Come nel caso di Rock con Bowie o della Leibovitz con Lennon, l’intimità tra fotografo e il suo soggetto, che in questi casi è un dialogo muto tra due artisti, è forse alla base delle immagini che oggi definiamo «iconiche». Come quella scattata nel 1967 da Joel Brodsky nel suo studio di New York a Jim Morrison. Il frontman dei Doors è senza maglietta, in una posa che richiama il Cristo in croce con uno sguardo intenso verso l’obiettivo. I Doors quell’anno pubblicheranno i loro primi due dischi storici. Quel fotogramma, ha spiegato lo stesso Brodsky, catturava Morrison nel suo momento migliore perché «non sarebbe mai più apparso come allora». Il giovane cantante e poeta era già in preda ai suoi demoni, la stessa session non fu affatto facile. Jim era così ubriaco che non riusciva quasi a stare in piedi. L’intimità era anche alla base del rapporto tra Robert Mapplethorpe e Patti Smith, una relazione romantica e fraterna raccontata nel libro della rocker Just Kids. Prima ancora di diventare la sacerdotessa del punk, Patti fu il soggetto degli scatti più naturali, teneri e poetici di un fotografo che non avrà paura di sovvertire le regole della sua arte. Perché la capacità di cogliere qualcosa di unico soprattutto in artisti complessi o tormentati è uno dei talenti dei grandi fotografi. Lo ha capito il newyorkese Mark Seliger, quando ritrasse Kurt Cobain in una session per Rolling Stone dopo la pubblicazione dell’ultimo album dei Nirvana In Utero. Seliger realizzò una serie di primi piani in bianco e nero, l’aspetto strafottente classico di Kurt in unico scatto si smorza e appare, per un solo fotogramma, come ha spiegato lo stesso Seliger, completamente indifeso. La rockstar scompare, riappare il ragazzo fragile, spaventato dal mondo e da quella fama che non riusciva a gestire. Sarà l’immagine che Rolling Stone utilizzerà per una cover story dedicata a Cobain dopo il suo suicidio.

La relazione tra rockstar e fotografi spesso è la storia di un attimo, di un giorno, altre volte di un’intera carriera. L’italiano Armando Gallo ha iniziato la sua professione di fotografo e giornalista musicale a Londra alla fine degli anni Sessanta dove tutto stava accadendo. Uno dei suoi primi incarichi fu quello di andare alla presentazione alla stampa di Sgt. Pepper dei Beatles. Fu qui che raccontando la scena locale per i primi magazine rock italiani (Big e Ciao 2001) entrò in contatto con una band di cui ha seguito sempre l’evoluzione, diventandone biografo ufficiale e principale ritrattista, i Genesis. In una delle prime foto che scattò alla band, datata 1971, si vede un accigliato Phil Collins che invece di prestare attenzione all’obiettivo sfoglia una rivista. Ha rivelato Gallo che il batterista che dieci anni dopo sarebbe diventato la popstar più celebre del pianeta era sconfortato dal fatto che la stampa musicale inglese non parlasse del suo gruppo. Gallo realizzerà la copertina del live Seconds Out del 1977 e firmerà la prima biografia della band del 1978. Nel suo immenso repertorio di lavori c’è anche la regia di un video degli U2, Even Better than the Real Thing.

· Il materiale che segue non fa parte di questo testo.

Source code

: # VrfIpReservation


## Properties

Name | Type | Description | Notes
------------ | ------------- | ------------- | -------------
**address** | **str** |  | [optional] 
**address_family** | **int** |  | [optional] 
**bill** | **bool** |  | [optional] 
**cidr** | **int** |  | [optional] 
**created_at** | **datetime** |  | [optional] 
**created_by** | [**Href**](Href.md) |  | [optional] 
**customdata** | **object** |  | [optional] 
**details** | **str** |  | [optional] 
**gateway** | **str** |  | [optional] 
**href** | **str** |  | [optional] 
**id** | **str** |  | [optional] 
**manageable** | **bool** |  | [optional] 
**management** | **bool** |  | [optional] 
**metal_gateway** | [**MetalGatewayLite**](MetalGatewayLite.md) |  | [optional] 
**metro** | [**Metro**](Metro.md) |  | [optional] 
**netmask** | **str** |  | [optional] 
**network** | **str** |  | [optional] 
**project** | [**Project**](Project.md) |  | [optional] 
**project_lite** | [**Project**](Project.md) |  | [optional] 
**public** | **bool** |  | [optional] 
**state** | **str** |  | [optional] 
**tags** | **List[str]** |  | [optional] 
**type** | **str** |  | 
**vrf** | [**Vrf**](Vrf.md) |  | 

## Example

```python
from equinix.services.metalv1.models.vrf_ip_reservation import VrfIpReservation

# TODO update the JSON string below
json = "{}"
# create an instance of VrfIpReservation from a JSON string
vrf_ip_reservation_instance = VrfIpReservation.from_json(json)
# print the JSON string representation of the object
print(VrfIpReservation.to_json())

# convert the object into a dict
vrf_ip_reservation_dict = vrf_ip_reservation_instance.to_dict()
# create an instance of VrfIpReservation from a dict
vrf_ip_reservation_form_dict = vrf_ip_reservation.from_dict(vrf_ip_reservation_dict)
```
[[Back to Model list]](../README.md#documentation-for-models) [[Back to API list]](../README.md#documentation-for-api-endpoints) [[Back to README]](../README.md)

Che cosa sarebbe la storia del rock senza le immagini che l’hanno accompagnata? Le fotografie non solo hanno fissato nella memoria di tutti il fascino, l’estetica e la mistica di alcuni artisti diventati divi e icone. In alcuni casi hanno saputo creare qualcosa di più profondo che, col passare del tempo, ha assunto una vita propria anche indipendente rispetto al semplice interesse e alla curiosità per la foto che ritrae una celebrità. L’aveva capito e spiegato bene Mick Rock quando, ripensando al suo lavoro, disse: «Una volta era solo rock’n’roll. Era del tutto usa e getta. Oggi è arte».